Sie trug Grau und hatte ein kleines Sträußchen Veilchen angesteckt. Keine, wie man sie kaufen konnte. Sie musste
    sie aus Devonshire mitgebracht haben. Sie waren klein und dunkel und sehr süß. Ein weißes war dabei. Er betrachtete die Veilchen, weil es einen Moment lang gar nicht einfach war, Lisle anzusehen.

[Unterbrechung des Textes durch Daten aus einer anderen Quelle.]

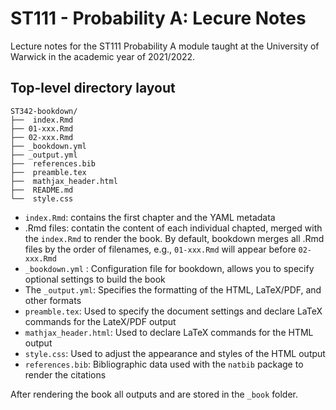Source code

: # ST111 - Probability A: Lecure Notes

Lecture notes for the ST111 Probability A module taught at the University of Warwick in the academic year of 2021/2022.

## Top-level directory layout

```
ST342-bookdown/
├──  index.Rmd
├── 01-xxx.Rmd
├── 02-xxx.Rmd
├── _bookdown.yml
├── _output.yml
├──  references.bib
├──  preamble.tex
├──  mathjax_header.html
├──  README.md
└──  style.css
```

- `index.Rmd`: contains the first chapter and the YAML metadata
- .Rmd files: contatin the content of each individual chapted, merged with the `index.Rmd` to render the book. By default, bookdown merges all .Rmd files by the order of filenames, e.g., `01-xxx.Rmd` will appear before `02-xxx.Rmd`
- `_bookdown.yml` : Configuration file for bookdown, allows you to specify optional settings to build the book
- The `_output.yml`: Specifies the formatting of the HTML, LaTeX/PDF, and other formats
- `preamble.tex`: Used to specify the document settings and declare LaTeX commands for the LateX/PDF output
- `mathjax_header.html`: Used to declare LaTeX commands for the HTML output
- `style.css`: Used to adjust the appearance and styles of the HTML output
- `references.bib`: Bibliographic data used with the `natbib` package to render the citations

After rendering the book all outputs and are stored in the `_book` folder.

    Sie gaben sich die Hand. Das einzige Mal, das sie sich bisher die Hand gegeben hatten, war, als Dale sie zuerst mit nach Tanfield gebracht hatte. Es erschien seltsam formal, als sie es jetzt taten. So seltsam, dass ihm nichts einfiel, was er hätte sagen können. Er war einigermaßen durcheinander, und er wusste nicht, wie es ihr erging.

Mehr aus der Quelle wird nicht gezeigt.